Sheryl Morrow, director for the revenue collection group at the Treasury Department's Financial Management Service, countered that the State Department was well-aware of the backlog. "They get daily reports from the bank. They knew what was coming," she said.

Analysts at the State Department initially forecast that passport applications would increase from 12 million to 15 million annually under the new system, then upped the projection in 2006 to 16 million. Those estimates, Harty said Tuesday, were based on a study by BearingPoint, a consulting firm in McLean, Va.

When a heavier volume of applications came in — at the current pace of 17.5 million annually — the system was temporarily swamped, said Ann Barrett, deputy assistant secretary of State for passport services. "None of us has a crystal ball," she said.

According to the National Federation of Federal Employees, which represents passport office workers, the department had planned to almost double the number of employees, from 480 to 945. But only 218 new workers had been hired since 2005, the union said.

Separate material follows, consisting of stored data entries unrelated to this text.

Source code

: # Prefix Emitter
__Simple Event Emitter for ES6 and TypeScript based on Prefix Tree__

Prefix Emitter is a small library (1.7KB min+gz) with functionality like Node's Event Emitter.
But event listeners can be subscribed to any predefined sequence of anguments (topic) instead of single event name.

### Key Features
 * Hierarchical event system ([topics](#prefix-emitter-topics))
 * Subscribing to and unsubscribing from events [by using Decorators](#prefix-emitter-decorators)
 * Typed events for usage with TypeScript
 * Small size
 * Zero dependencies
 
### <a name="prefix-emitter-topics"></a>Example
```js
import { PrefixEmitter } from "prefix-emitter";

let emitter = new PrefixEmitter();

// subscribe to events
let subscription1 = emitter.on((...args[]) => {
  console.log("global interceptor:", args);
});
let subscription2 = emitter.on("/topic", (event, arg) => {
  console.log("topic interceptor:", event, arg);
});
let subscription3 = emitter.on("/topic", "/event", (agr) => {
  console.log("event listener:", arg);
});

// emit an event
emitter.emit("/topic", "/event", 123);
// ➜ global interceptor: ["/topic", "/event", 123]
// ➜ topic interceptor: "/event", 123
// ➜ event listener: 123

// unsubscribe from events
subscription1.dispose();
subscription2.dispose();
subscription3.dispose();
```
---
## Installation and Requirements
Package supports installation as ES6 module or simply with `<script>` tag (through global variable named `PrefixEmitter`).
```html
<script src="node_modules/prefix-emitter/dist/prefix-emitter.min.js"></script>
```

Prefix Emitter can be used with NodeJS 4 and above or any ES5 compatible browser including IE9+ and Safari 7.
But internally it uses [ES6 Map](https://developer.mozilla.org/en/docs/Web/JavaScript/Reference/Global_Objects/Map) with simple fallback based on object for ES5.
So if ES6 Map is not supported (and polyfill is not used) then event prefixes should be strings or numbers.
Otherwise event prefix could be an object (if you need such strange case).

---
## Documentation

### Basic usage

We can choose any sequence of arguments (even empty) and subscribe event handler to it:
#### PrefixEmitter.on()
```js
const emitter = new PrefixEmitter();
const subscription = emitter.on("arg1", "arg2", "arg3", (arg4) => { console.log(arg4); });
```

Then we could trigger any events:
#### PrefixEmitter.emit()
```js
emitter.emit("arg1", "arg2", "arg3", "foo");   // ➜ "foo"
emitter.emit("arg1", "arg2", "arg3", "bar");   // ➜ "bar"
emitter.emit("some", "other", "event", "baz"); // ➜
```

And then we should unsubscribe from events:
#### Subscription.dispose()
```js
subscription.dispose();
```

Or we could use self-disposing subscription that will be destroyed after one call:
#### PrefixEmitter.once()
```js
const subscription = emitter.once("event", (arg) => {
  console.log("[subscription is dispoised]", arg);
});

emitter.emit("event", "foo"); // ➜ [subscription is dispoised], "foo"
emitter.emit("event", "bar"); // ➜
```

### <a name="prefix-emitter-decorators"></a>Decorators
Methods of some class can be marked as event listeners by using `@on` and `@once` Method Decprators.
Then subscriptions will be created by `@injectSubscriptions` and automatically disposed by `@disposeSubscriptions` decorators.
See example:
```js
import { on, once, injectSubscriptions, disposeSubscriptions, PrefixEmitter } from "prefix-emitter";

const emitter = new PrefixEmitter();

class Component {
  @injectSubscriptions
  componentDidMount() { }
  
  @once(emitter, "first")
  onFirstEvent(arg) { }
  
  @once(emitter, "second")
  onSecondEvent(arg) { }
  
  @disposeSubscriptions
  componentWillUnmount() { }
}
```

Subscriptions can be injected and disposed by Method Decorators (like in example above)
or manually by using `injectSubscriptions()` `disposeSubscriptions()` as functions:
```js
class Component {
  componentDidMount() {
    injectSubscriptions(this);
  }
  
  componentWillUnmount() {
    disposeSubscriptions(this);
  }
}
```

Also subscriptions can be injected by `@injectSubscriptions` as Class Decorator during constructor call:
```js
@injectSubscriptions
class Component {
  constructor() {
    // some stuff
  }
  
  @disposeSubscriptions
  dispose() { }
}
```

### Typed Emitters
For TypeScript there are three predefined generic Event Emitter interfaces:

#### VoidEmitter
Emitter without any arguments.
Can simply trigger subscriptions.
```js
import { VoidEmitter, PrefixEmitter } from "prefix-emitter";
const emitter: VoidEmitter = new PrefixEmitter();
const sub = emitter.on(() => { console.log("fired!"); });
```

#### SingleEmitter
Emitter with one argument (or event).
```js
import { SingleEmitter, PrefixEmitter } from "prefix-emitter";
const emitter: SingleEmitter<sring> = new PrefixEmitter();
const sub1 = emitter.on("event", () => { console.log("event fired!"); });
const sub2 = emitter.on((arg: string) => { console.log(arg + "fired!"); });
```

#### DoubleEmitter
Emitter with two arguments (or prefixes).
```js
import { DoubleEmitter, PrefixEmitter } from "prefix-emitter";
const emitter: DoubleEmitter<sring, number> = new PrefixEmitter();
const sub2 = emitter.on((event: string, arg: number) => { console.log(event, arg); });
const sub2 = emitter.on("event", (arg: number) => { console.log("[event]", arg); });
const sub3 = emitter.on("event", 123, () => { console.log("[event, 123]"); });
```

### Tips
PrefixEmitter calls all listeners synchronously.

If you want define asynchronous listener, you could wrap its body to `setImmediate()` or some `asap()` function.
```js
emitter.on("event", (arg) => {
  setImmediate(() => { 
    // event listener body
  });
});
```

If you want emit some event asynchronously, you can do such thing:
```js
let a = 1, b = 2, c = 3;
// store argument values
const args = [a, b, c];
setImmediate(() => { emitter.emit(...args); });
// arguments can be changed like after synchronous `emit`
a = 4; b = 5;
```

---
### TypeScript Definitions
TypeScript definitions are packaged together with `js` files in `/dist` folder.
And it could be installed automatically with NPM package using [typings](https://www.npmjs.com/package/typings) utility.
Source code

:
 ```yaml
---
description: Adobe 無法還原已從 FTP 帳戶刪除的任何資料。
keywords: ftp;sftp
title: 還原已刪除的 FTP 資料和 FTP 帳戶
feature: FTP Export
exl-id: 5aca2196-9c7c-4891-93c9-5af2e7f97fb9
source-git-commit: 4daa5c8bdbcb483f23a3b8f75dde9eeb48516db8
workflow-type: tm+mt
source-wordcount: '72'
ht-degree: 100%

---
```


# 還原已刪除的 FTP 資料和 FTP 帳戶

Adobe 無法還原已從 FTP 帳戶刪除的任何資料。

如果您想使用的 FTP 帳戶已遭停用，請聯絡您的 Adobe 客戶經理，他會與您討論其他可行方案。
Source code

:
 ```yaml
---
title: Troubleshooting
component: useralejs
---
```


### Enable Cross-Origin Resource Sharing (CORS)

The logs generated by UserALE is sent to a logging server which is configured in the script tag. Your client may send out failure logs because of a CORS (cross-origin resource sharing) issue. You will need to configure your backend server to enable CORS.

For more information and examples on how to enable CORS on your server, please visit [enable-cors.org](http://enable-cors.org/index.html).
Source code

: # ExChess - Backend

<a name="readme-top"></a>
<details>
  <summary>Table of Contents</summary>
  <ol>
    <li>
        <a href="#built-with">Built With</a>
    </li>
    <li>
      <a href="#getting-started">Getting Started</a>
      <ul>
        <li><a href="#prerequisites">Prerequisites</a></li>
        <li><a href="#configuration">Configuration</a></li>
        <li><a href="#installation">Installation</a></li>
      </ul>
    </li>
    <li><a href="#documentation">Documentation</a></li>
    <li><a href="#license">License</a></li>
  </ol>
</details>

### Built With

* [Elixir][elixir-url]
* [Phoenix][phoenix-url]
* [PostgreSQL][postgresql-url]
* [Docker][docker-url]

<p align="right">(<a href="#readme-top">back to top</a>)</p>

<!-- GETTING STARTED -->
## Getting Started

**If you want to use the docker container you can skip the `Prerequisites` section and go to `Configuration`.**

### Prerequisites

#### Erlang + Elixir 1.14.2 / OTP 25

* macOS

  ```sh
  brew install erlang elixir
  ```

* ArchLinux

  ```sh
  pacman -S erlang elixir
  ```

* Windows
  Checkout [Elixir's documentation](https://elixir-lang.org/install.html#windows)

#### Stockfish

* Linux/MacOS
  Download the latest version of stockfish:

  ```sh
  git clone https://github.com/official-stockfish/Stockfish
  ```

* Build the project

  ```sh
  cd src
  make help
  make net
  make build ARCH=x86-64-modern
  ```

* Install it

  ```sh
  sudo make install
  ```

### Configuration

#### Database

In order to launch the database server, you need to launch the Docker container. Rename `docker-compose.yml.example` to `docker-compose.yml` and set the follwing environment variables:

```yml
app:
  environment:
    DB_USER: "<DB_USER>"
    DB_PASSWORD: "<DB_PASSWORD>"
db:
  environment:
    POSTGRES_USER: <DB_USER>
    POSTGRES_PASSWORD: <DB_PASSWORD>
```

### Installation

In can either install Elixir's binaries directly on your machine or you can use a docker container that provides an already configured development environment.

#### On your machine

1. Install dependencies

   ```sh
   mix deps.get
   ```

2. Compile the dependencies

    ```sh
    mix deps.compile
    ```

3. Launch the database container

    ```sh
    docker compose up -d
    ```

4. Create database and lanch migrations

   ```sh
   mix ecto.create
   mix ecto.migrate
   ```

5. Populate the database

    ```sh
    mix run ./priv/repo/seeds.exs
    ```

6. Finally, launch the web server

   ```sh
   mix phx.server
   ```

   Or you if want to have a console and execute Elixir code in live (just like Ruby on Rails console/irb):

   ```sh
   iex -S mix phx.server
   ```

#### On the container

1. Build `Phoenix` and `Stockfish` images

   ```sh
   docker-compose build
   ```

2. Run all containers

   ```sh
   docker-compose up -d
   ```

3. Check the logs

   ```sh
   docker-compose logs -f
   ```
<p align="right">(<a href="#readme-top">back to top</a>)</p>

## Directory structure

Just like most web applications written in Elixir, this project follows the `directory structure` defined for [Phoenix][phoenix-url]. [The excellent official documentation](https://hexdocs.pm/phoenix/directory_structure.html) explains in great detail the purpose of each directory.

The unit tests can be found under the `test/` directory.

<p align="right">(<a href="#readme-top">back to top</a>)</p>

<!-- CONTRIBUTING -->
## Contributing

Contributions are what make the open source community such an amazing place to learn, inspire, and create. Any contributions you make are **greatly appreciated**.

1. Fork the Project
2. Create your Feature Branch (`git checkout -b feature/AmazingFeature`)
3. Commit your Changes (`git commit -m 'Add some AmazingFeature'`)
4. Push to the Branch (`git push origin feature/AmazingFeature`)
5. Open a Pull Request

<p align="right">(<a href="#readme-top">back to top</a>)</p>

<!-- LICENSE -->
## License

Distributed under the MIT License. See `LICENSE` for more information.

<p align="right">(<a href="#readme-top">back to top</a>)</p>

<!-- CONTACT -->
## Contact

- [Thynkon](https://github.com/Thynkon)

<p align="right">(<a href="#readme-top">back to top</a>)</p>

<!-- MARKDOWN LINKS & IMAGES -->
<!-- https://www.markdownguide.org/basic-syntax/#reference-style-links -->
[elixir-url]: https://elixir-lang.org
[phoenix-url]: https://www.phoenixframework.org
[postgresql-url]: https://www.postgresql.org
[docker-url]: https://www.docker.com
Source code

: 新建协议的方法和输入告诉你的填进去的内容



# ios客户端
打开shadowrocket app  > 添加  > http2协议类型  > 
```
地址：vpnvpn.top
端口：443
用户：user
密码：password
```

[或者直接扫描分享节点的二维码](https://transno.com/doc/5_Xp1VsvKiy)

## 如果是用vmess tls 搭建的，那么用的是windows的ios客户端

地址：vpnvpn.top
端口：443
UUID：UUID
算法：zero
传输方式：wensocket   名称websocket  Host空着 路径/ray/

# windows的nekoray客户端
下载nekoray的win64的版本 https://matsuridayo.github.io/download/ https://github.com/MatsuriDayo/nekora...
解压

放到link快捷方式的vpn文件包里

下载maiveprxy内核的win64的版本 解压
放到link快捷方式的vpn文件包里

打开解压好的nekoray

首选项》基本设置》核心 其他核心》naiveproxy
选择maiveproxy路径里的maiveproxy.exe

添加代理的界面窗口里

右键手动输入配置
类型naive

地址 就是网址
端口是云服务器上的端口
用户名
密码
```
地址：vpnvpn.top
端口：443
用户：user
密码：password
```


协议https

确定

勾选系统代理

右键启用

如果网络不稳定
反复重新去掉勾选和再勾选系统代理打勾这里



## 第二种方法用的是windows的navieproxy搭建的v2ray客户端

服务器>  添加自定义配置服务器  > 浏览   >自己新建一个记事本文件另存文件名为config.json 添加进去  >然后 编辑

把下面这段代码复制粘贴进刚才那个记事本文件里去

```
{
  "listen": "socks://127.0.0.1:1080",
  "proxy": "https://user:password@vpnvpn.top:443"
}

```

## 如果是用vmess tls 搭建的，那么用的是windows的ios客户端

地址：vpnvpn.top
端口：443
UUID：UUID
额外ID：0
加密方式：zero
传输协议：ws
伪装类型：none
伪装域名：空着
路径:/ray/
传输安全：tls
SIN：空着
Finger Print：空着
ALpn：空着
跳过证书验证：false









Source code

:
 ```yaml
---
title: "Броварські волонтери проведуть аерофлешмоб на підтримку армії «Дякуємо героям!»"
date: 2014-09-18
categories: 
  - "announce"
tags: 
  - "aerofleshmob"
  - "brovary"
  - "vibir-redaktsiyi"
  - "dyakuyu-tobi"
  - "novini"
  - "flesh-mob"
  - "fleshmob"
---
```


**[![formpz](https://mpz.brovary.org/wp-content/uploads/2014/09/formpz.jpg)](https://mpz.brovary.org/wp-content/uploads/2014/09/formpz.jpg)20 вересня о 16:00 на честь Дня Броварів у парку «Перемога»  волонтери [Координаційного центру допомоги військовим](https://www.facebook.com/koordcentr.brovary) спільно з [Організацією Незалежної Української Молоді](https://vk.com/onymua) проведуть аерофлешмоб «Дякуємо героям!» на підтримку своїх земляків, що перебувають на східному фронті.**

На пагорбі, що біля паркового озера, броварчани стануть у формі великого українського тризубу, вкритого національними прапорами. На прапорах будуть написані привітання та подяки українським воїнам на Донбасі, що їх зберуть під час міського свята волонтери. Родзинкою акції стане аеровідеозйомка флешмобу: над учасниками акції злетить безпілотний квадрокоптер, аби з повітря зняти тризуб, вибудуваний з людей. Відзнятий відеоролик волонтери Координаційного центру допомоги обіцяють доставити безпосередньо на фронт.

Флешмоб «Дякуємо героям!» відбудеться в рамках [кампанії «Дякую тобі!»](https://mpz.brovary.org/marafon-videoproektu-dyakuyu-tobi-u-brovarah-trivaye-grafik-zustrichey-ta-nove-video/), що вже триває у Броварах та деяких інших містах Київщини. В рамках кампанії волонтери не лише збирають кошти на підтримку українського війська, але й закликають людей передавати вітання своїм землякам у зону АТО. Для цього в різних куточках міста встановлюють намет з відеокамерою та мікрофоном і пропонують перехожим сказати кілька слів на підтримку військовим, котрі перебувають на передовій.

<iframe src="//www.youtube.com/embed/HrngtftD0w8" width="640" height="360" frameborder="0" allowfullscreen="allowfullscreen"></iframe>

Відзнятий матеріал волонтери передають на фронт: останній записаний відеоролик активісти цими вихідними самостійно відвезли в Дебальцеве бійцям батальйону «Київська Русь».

Barrett disputed those numbers, saying her office hired more than 250 employees and never promised more.

Officials within the travel industry — beset for months by panicked vacationers — say the State Department's miscalculation was drastic. "Clearly, they didn't hire enough," said Rick Webster, chief Washington lobbyist for the Travel Industry Assn. of America. "They simply asked for too little in terms of resources. They admit that, but they almost talk about it as if it was a factor of degrees. But it was a bigger miss than that."

Barrett announced plans this month to hire 400 more workers by October at a cost of $37 million, but screening and training them could take several months.

In the meantime, travelers are turning to their representatives and senators, hoping their intervention can help.